3. Ein konkludenter Vertragsabschluss durch Entnahme von Energie kommt allerdings grundsätzlich dann nicht in Betracht, wenn bereits ein Vertragsverhältnis zwischen dem Bahnstromnetzbetreiber als Versorgungsunternehmen und einem Dritten besteht, auf Grund dessen die Energielieferungen erbracht werden (im Anschluss an BGH v. 17.3.2004 - VIII ZR 95/03, BGHReport 2004, 998 = NJW-RR 2004, 928 ff. - Grundsatz des Vorranges des durch ausdrückliche Vereinbarung begründeten Vertragsverhältnisses ggü. einem Vertragsschluss durch schlüssiges Verhalten).
Normenkette
BGB §§ 133, 151 S. 1, § 157; AEG § 6
Verfahrensgang
LG Koblenz (Urteil vom 04.05.2005; Aktenzeichen 12 O 67/04) |
Tenor
Die Berufung der Beklagten gegen das Urteil der 16. Zivilkammer - Einzelrichterin - des LG Koblenz vom 4.5.2005 wird zurückgewiesen.
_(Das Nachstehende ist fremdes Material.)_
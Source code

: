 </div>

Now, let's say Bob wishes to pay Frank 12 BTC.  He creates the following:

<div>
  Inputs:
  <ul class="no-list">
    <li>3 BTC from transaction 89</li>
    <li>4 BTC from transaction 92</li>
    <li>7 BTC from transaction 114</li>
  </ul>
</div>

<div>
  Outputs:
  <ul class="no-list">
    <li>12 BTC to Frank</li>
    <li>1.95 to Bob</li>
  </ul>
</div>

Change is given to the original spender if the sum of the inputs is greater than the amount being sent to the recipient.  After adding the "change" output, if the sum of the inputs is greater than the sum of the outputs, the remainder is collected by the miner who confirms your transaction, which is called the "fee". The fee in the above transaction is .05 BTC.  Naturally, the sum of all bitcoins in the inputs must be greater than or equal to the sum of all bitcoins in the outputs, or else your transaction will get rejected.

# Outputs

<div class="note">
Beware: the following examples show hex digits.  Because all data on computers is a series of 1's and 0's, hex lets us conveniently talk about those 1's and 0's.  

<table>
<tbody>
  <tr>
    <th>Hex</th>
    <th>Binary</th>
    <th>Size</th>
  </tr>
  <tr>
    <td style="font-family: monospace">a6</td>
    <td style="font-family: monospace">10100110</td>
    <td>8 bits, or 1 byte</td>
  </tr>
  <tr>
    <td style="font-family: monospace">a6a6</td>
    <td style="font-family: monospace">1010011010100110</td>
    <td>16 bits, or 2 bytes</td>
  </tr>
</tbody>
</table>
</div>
Die Beklagte hat die Kosten des Berufungsverfahrens einschließlich der außergerichtlichen Kosten der Streithelfer der Klägerin im Berufungsverfahren zu tragen.
Die Beklagte kann die Vollstreckung wegen der Kosten gegen Sicherheitsleistung i.H.v. 120 % des aufgrund des Urteils vollstreckbaren Betrages abwenden, wenn nicht die Klägerin und die Streithelfer vor der Vollstreckung Sicherheit i.H.v. 120 % des zu vollstreckenden Betrages leisten.
Die Revision wird zugelassen.
Gründe
I. Die Klägerin betreibt als Tochtergesellschaft der Deutschen Bahn AG das Bahnstromnetz und die Energieversorgung der Oberleitung, über die mobile Verbraucher den zum Betrieb der Triebfahrzeuge erforderlichen Strom entnehmen. Sie nimmt die Beklagte, ein nach § 6 des Allgemeinen Eisenbahngesetzes (AEG) zugelassenes Eisenbahnverkehrsunternehmen, das u.a. Ein- und Mehrtagesfahrten in Sonderzügen anbietet, auf Zahlung des Entgelts für die gelieferte Elektrizität im Zusammenhang mit der Durchführung von Fahrten des "Fun-Express" und des "Snow-Express" im Zeitraum von Januar bis November 2003 in Anspruch. Bei diesen Fahrten setzte die Beklagte von dem Streithelfer und einer Tochtergesellschaft der Streithelferin, der E. GmbH, gemietete Elektrolokomotiven als Zugwagen ein.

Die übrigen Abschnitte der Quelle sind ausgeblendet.